Start of Dataset entries

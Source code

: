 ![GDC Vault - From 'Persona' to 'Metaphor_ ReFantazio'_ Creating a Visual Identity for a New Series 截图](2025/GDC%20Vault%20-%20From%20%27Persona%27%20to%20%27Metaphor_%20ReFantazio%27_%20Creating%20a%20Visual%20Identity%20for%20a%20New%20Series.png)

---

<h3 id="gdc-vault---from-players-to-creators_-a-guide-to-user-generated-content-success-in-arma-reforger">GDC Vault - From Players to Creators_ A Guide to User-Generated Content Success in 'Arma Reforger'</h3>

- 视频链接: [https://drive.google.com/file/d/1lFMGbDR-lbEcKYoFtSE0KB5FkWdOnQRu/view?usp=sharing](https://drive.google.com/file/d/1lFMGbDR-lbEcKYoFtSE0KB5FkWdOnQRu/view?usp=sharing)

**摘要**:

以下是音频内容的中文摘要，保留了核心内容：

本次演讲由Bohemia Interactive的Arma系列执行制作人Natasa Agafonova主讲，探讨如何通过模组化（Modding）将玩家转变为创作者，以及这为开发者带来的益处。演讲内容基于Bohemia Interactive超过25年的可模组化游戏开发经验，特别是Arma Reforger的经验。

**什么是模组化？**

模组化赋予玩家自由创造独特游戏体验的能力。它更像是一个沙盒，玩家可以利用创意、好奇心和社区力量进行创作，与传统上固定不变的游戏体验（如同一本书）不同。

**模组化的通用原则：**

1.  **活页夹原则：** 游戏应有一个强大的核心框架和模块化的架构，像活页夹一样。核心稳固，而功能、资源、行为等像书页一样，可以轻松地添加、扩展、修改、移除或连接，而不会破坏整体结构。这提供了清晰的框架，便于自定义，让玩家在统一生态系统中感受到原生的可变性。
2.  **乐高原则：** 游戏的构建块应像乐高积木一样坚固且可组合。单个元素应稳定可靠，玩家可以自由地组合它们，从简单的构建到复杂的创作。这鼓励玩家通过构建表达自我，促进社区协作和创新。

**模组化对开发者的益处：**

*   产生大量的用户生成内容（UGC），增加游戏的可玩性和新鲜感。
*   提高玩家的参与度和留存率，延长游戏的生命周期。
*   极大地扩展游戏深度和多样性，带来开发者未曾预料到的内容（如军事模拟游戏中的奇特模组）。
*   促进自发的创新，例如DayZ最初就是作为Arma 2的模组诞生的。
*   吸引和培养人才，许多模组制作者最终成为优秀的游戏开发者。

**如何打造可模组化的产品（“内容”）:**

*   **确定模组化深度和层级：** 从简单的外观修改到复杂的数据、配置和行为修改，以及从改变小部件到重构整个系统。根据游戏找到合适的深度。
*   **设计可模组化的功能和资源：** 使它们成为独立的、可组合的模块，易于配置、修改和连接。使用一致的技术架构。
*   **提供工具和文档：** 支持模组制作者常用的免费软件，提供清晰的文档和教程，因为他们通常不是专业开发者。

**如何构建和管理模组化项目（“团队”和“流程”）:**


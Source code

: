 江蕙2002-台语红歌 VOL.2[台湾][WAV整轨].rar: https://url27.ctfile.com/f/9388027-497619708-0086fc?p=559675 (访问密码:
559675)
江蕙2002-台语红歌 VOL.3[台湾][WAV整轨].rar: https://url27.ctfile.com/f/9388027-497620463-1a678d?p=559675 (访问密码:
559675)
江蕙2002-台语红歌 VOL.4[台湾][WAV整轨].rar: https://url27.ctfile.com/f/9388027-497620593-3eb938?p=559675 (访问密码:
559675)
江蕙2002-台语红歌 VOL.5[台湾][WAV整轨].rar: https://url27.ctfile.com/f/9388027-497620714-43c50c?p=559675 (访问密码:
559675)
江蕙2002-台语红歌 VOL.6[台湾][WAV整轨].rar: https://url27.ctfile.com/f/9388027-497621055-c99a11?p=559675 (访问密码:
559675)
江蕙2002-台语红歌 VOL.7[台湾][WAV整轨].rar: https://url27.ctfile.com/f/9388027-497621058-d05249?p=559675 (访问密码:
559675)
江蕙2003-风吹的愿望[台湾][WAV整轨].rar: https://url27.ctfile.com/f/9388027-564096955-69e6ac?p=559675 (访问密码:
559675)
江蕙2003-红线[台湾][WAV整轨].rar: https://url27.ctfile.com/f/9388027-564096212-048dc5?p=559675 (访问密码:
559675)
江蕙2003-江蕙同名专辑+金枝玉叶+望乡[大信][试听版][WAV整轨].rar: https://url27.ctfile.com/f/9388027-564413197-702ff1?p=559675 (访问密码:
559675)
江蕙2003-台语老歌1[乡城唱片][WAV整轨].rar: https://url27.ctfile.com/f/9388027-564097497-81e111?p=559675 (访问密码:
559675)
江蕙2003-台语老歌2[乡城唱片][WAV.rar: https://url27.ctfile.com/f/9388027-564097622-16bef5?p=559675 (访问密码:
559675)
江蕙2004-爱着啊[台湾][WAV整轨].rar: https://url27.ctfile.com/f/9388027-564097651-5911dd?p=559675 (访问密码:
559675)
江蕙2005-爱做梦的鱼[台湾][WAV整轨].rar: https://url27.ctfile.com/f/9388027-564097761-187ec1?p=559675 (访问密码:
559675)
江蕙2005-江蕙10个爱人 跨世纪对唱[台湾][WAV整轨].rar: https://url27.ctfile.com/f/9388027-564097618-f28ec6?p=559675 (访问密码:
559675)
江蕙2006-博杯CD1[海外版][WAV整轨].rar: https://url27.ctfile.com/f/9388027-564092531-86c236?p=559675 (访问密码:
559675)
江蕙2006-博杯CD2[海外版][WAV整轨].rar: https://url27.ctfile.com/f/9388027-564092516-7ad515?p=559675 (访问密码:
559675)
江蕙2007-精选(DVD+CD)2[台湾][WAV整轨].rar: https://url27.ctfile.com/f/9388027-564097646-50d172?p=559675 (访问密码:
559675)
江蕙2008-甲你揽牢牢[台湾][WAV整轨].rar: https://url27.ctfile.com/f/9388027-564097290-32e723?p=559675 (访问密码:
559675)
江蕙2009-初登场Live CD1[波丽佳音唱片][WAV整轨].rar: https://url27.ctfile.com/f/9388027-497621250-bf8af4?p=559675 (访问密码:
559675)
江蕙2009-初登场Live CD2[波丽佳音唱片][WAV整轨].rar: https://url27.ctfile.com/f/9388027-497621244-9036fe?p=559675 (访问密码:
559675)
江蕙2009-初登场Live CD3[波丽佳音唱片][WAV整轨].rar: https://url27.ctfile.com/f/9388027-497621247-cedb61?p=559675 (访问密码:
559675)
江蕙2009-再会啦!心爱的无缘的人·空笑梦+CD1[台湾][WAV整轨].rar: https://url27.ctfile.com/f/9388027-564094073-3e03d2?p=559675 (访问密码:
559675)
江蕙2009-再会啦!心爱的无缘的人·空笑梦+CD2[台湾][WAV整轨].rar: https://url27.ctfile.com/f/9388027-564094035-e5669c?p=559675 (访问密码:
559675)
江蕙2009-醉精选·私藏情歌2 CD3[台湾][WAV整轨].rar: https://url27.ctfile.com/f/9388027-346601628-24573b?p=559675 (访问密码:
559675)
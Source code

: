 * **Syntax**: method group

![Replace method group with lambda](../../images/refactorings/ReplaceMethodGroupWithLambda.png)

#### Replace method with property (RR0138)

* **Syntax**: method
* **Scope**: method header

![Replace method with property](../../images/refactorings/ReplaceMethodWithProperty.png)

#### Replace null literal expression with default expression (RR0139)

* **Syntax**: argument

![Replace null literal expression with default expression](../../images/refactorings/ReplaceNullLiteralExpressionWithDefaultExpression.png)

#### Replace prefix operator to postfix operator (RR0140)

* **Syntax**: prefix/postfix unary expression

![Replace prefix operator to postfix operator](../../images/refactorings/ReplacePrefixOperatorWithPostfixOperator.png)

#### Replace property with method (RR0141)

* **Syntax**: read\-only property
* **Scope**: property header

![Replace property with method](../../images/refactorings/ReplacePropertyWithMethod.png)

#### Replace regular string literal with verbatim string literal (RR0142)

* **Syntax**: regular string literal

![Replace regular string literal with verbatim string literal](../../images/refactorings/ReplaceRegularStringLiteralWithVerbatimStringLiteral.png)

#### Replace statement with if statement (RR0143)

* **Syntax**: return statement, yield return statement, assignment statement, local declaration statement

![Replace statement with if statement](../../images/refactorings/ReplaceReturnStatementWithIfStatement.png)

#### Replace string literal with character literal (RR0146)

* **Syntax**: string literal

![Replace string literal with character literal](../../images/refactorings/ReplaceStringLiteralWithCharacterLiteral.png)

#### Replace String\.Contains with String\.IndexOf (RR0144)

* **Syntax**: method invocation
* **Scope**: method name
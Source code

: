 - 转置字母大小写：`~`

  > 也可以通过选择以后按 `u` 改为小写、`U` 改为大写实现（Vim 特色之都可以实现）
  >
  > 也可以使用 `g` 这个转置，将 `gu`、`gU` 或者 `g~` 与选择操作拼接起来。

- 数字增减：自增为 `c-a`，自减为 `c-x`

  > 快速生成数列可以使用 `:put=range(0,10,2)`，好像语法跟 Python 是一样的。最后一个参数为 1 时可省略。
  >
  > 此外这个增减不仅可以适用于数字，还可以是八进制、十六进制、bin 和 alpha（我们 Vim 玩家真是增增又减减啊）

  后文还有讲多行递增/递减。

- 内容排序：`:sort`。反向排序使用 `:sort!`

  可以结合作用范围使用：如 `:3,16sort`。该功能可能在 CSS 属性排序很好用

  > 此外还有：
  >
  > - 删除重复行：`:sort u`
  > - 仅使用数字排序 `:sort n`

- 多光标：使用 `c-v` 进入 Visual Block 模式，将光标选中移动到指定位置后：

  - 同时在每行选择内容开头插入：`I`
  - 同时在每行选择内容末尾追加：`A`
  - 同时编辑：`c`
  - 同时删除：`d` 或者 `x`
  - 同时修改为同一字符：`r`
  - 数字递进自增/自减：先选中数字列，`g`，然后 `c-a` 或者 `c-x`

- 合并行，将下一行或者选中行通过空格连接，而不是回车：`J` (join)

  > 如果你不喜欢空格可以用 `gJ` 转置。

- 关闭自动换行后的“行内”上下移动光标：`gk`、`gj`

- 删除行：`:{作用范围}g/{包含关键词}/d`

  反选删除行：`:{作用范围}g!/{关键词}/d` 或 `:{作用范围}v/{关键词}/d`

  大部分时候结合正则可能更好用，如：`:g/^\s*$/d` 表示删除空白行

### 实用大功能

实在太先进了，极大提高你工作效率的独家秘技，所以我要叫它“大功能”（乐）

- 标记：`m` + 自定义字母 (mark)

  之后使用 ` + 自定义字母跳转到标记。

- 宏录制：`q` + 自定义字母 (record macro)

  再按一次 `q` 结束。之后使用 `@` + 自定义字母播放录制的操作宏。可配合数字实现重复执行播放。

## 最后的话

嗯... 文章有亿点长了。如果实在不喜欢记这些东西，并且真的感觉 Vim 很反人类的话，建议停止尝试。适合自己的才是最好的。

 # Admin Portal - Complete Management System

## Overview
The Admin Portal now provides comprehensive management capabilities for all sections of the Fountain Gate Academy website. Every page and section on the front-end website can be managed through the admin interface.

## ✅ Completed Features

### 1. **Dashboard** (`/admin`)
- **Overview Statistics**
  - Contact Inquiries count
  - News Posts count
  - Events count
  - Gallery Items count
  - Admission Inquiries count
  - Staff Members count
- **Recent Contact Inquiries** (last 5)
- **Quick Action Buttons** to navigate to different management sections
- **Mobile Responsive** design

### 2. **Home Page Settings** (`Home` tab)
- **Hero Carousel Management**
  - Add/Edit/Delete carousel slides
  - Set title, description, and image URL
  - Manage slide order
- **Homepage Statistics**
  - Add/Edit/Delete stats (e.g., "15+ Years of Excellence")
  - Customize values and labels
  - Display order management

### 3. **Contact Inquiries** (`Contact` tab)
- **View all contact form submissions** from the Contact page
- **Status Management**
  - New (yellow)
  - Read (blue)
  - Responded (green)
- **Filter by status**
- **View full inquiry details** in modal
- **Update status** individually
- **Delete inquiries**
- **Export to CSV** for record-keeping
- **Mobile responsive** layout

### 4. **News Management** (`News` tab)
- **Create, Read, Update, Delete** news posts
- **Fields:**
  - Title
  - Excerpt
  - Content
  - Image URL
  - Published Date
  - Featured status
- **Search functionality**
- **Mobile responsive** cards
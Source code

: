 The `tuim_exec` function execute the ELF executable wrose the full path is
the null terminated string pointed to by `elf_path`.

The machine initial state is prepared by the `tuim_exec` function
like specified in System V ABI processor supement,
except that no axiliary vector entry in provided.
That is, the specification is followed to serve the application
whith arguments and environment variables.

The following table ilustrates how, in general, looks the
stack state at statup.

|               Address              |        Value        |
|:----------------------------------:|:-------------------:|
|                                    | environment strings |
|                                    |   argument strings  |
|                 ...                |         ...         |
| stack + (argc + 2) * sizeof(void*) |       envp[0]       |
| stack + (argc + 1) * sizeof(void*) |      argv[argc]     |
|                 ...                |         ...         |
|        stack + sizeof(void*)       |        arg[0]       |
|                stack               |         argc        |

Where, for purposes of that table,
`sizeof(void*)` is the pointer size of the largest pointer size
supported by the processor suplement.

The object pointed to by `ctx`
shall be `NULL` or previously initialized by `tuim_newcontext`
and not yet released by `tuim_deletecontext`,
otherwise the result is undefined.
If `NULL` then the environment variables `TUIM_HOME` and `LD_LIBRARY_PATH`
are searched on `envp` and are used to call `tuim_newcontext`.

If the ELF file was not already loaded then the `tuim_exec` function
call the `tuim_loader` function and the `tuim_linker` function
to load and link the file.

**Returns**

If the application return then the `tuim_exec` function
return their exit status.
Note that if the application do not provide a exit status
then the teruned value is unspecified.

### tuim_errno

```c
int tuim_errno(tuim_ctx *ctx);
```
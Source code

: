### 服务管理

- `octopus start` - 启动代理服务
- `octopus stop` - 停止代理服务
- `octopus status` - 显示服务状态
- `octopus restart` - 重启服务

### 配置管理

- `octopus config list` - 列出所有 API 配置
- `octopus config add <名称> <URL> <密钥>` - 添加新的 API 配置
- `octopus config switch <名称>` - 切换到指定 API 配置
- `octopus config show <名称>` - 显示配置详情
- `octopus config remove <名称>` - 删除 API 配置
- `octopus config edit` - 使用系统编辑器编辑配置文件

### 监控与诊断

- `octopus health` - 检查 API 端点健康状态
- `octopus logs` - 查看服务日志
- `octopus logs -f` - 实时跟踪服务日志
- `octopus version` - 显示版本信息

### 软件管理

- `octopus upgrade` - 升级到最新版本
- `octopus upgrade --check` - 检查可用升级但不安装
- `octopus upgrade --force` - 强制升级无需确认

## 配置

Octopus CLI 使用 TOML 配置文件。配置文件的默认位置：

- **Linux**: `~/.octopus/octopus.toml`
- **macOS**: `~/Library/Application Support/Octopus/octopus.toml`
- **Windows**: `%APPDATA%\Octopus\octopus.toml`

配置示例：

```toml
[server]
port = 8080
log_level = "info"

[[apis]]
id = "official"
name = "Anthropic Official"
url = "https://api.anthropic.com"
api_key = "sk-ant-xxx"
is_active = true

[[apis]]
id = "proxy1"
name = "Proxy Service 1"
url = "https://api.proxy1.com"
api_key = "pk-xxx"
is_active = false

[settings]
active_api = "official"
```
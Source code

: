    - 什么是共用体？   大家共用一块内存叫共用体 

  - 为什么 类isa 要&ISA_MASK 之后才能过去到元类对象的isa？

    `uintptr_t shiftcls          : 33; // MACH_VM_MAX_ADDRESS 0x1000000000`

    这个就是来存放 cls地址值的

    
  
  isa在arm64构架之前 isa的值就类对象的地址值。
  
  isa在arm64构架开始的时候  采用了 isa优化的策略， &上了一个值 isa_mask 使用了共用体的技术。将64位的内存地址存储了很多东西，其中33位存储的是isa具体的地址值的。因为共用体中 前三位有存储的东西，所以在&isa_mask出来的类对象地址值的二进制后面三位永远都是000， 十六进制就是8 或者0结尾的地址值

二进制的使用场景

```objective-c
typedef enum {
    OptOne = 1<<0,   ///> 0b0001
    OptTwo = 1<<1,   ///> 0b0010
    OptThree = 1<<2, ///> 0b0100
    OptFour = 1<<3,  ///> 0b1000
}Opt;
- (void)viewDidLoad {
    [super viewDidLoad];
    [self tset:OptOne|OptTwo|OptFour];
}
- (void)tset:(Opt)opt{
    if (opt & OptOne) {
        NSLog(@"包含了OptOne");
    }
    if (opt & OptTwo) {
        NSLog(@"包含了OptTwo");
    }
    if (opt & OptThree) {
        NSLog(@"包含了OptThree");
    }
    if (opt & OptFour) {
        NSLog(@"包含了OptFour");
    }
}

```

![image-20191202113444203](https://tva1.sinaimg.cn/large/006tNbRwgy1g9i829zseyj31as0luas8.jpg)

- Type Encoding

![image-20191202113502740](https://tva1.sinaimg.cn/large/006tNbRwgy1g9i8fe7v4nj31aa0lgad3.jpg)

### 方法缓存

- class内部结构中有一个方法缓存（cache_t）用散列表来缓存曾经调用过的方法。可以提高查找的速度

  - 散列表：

End of Dataset entries

> **Activity**
Using the entries above, return each line in which the word "expression" occurs.

> **Solved exercise**
#### Replace null literal expression with default expression (RR0139)
![Replace null literal expression with default expression](../../images/refactorings/ReplaceNullLiteralExpressionWithDefaultExpression.png)
* **Syntax**: prefix/postfix unary expression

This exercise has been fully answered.